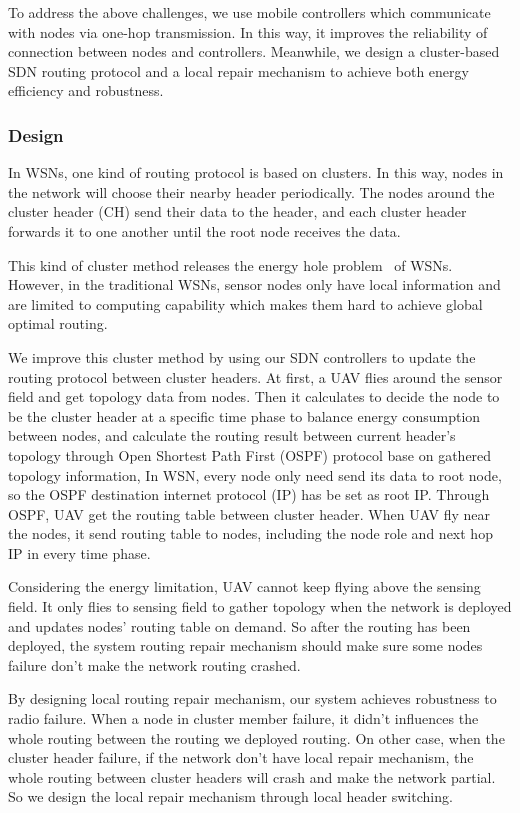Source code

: To address the above challenges, we use mobile controllers 
which communicate with nodes via one-hop transmission. In this way, it improves the 
reliability of connection between nodes and controllers. Meanwhile, we 
design a cluster-based SDN routing protocol and a local repair 
mechanism to achieve both energy efficiency and robustness.



\subsubsection{Design}
In WSNs, one kind of routing protocol is based on clusters. 
In this way, nodes in the network will choose their nearby header periodically.
The nodes around the cluster header (CH) send their data to the header, 
and each cluster header forwards it to one another until the root node receives the data. 

This kind of cluster method releases the energy hole problem~\cite{Zeng2010Energy} of WSNs.
However, in the traditional WSNs, sensor nodes only have local information 
and are limited to computing capability which makes them hard to achieve global optimal routing. 

We improve this cluster method by using our SDN controllers 
to update the routing protocol between cluster headers. 
At first, a UAV flies around the sensor field and get topology data from nodes. 
Then it calculates to decide the node to be the cluster header at a specific time phase 
to balance energy consumption between nodes, and calculate the routing result between current header's topology through
Open Shortest Path First (OSPF) protocol base on gathered topology information, In WSN, every node only need send its data to root node, so the OSPF destination internet protocol (IP) has be set as root IP. Through OSPF, UAV get the routing table between cluster header. When UAV fly near the nodes, it send routing table to nodes, including the node role and next hop IP in every time phase.

Considering the energy limitation, UAV cannot keep flying above the sensing field. 
It only flies to sensing field to gather topology when the network is deployed 
and updates nodes' routing table on demand. 
So after the routing has been deployed, 
the system routing repair mechanism 
should make sure some nodes failure 
don't make the network routing crashed.


By designing local routing repair mechanism, our system achieves 
robustness to radio failure. When a node in cluster member failure, 
it didn't influences the whole routing between the routing we deployed routing. 
On other case, when the cluster header failure, if the network don't have local 
repair mechanism, the whole routing between cluster headers will crash and 
make the network partial. So we design the local repair mechanism through 
local header switching.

Problem requirements —
Could you transcribe exactly the lines from the start of the records through the line containing "However, in the", both ends included, leaving the pictures out?

Output for this exercise —
Source code

: To address the above challenges, we use mobile controllers 
which communicate with nodes via one-hop transmission. In this way, it improves the 
reliability of connection between nodes and controllers. Meanwhile, we 
design a cluster-based SDN routing protocol and a local repair 
mechanism to achieve both energy efficiency and robustness.



\subsubsection{Design}
In WSNs, one kind of routing protocol is based on clusters. 
In this way, nodes in the network will choose their nearby header periodically.
The nodes around the cluster header (CH) send their data to the header, 
and each cluster header forwards it to one another until the root node receives the data. 

This kind of cluster method releases the energy hole problem~\cite{Zeng2010Energy} of WSNs.
However, in the traditional WSNs, sensor nodes only have local information 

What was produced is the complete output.